Problem to solve
Print word for word whatever lies between the first line of the material and the line holding "expo on time", both included, and omit all pictures.

Dataset entries
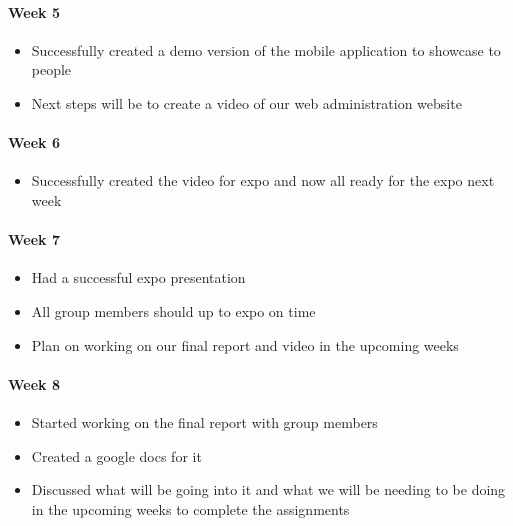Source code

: \documentclass[onecolumn, draftclsnofoot,10pt, compsoc]{IEEEtran}
\begin{document}
      \paragraph{Week 5}
        \begin{itemize}
          \item Successfully created a demo version of the mobile application to showcase to people
          \item Next steps will be to create a video of our web administration website
        \end{itemize}

      \paragraph{Week 6}
        \begin{itemize}
          \item Successfully created the video for expo and now all ready for the expo next week
        \end{itemize}

      \paragraph{Week 7}
        \begin{itemize}
          \item Had a successful expo presentation
          \item All group members should up to expo on time
          \item Plan on working on our final report and video in the upcoming weeks
        \end{itemize}

      \paragraph{Week 8}
        \begin{itemize}
          \item Started working on the final report with group members
          \item Created a google docs for it
          \item Discussed what will be going into it and what we will be needing to be doing in the upcoming weeks to complete the assignments
        \end{itemize}
\end{document}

Task response
Source code

: \documentclass[onecolumn, draftclsnofoot,10pt, compsoc]{IEEEtran}
\begin{document}
      \paragraph{Week 5}
        \begin{itemize}
          \item Successfully created a demo version of the mobile application to showcase to people
          \item Next steps will be to create a video of our web administration website
        \end{itemize}

      \paragraph{Week 6}
        \begin{itemize}
          \item Successfully created the video for expo and now all ready for the expo next week
        \end{itemize}

      \paragraph{Week 7}
        \begin{itemize}
          \item Had a successful expo presentation
          \item All group members should up to expo on time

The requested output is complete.